** Data follows **

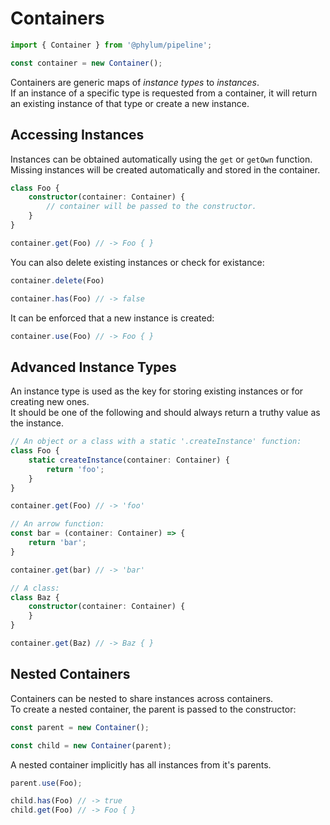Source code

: # Containers
```ts
import { Container } from '@phylum/pipeline';

const container = new Container();
```
Containers are generic maps of *instance types* to *instances*.<br>
If an instance of a specific type is requested from a container, it will return an existing instance of that type or create a new instance.

## Accessing Instances
Instances can be obtained automatically using the `get` or `getOwn` function.<br>
Missing instances will be created automatically and stored in the container.
```ts
class Foo {
	constructor(container: Container) {
		// container will be passed to the constructor.
	}
}

container.get(Foo) // -> Foo { }
```
You can also delete existing instances or check for existance:
```ts
container.delete(Foo)

container.has(Foo) // -> false
```
It can be enforced that a new instance is created:
```ts
container.use(Foo) // -> Foo { }
```

## Advanced Instance Types
An instance type is used as the key for storing existing instances or for creating new ones.<br>
It should be one of the following and should always return a truthy value as the instance.
```ts
// An object or a class with a static '.createInstance' function:
class Foo {
	static createInstance(container: Container) {
		return 'foo';
	}
}

container.get(Foo) // -> 'foo'

// An arrow function:
const bar = (container: Container) => {
	return 'bar';
}

container.get(bar) // -> 'bar'

// A class:
class Baz {
	constructor(container: Container) {
	}
}

container.get(Baz) // -> Baz { }
```

## Nested Containers
Containers can be nested to share instances across containers.<br>
To create a nested container, the parent is passed to the constructor:
```ts
const parent = new Container();

const child = new Container(parent);
```
A nested container implicitly has all instances from it's parents.
```ts
parent.use(Foo);

child.has(Foo) // -> true
child.get(Foo) // -> Foo { }
```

** End of Data **

» **Assignment**: Show the lines above that have the word "class".

» **Written solution**:
class Foo {
// An object or a class with a static '.createInstance' function:
class Foo {
// A class:
class Baz {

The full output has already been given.